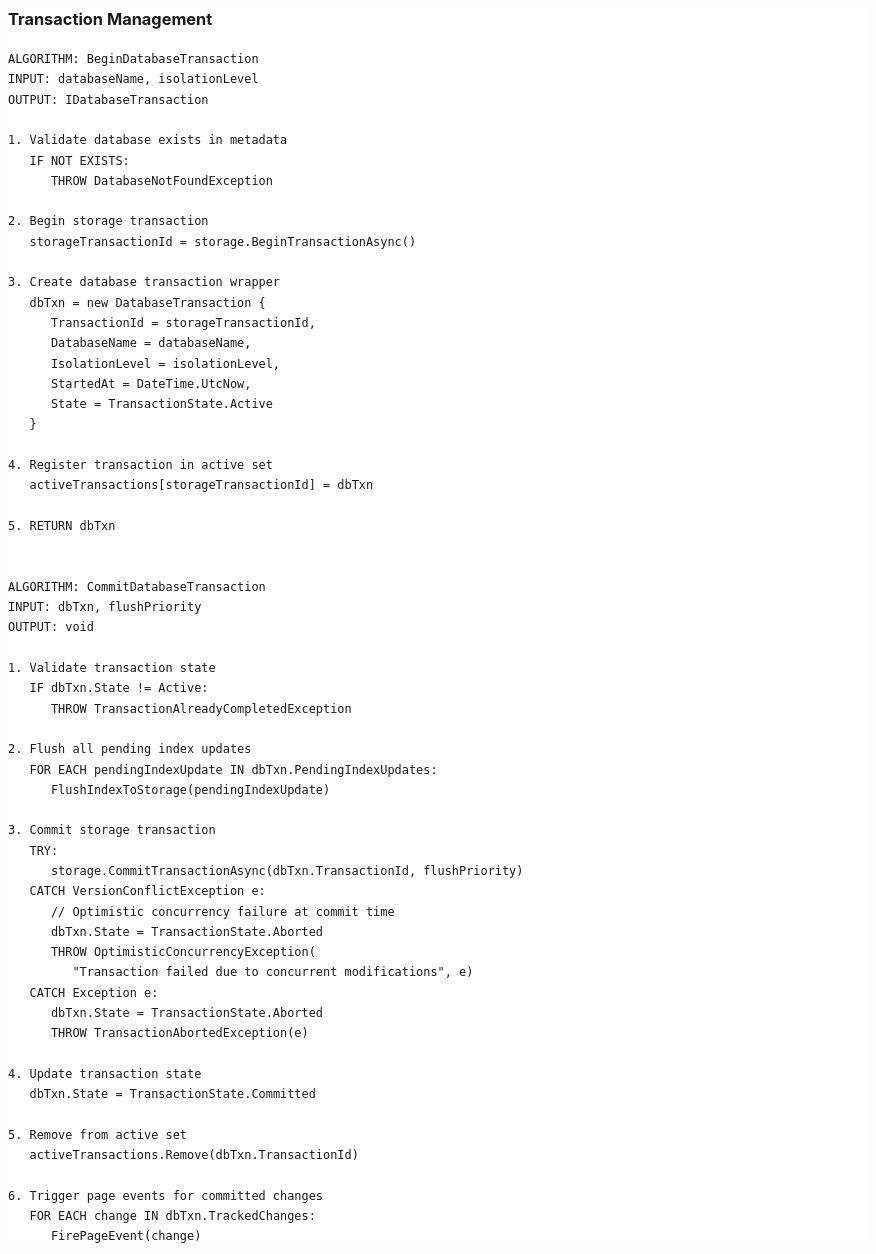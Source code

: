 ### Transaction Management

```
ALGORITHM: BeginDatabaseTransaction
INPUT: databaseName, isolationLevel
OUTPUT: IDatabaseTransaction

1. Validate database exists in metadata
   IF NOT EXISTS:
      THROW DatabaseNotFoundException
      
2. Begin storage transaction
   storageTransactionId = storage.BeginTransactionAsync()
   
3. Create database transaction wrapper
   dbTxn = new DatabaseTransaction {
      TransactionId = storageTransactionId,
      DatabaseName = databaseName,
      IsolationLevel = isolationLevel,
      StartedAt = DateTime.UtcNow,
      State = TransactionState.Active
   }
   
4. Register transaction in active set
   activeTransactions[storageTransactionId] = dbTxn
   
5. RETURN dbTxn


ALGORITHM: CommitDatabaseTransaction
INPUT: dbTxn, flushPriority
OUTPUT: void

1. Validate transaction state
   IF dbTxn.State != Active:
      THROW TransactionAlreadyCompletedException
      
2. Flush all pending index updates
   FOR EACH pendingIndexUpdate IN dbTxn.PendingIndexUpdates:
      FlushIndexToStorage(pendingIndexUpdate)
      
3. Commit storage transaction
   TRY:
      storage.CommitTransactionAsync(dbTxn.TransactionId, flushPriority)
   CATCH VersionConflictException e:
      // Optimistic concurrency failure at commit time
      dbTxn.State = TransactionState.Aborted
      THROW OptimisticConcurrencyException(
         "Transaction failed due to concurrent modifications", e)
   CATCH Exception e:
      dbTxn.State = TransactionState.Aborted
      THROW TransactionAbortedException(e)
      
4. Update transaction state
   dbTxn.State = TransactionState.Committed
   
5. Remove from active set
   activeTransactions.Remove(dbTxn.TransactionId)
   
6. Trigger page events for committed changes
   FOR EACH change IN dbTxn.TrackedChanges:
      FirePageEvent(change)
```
▬▬▬▬▬▬
- **TASK ITEM**: Omit the pictures and output all remaining material exactly.

- **RESPONSE TO THE EXERCISE**:
Source code

: ### Transaction Management

```
ALGORITHM: BeginDatabaseTransaction
INPUT: databaseName, isolationLevel
OUTPUT: IDatabaseTransaction

1. Validate database exists in metadata
   IF NOT EXISTS:
      THROW DatabaseNotFoundException
      
2. Begin storage transaction
   storageTransactionId = storage.BeginTransactionAsync()
   
3. Create database transaction wrapper
   dbTxn = new DatabaseTransaction {
      TransactionId = storageTransactionId,
      DatabaseName = databaseName,
      IsolationLevel = isolationLevel,
      StartedAt = DateTime.UtcNow,
      State = TransactionState.Active
   }
   
4. Register transaction in active set
   activeTransactions[storageTransactionId] = dbTxn
   
5. RETURN dbTxn


ALGORITHM: CommitDatabaseTransaction
INPUT: dbTxn, flushPriority
OUTPUT: void

1. Validate transaction state
   IF dbTxn.State != Active:
      THROW TransactionAlreadyCompletedException
      
2. Flush all pending index updates
   FOR EACH pendingIndexUpdate IN dbTxn.PendingIndexUpdates:
      FlushIndexToStorage(pendingIndexUpdate)
      
3. Commit storage transaction
   TRY:
      storage.CommitTransactionAsync(dbTxn.TransactionId, flushPriority)
   CATCH VersionConflictException e:
      // Optimistic concurrency failure at commit time
      dbTxn.State = TransactionState.Aborted
      THROW OptimisticConcurrencyException(
         "Transaction failed due to concurrent modifications", e)
   CATCH Exception e:
      dbTxn.State = TransactionState.Aborted
      THROW TransactionAbortedException(e)
      
4. Update transaction state
   dbTxn.State = TransactionState.Committed
   
5. Remove from active set
   activeTransactions.Remove(dbTxn.TransactionId)
   
6. Trigger page events for committed changes
   FOR EACH change IN dbTxn.TrackedChanges:
      FirePageEvent(change)
```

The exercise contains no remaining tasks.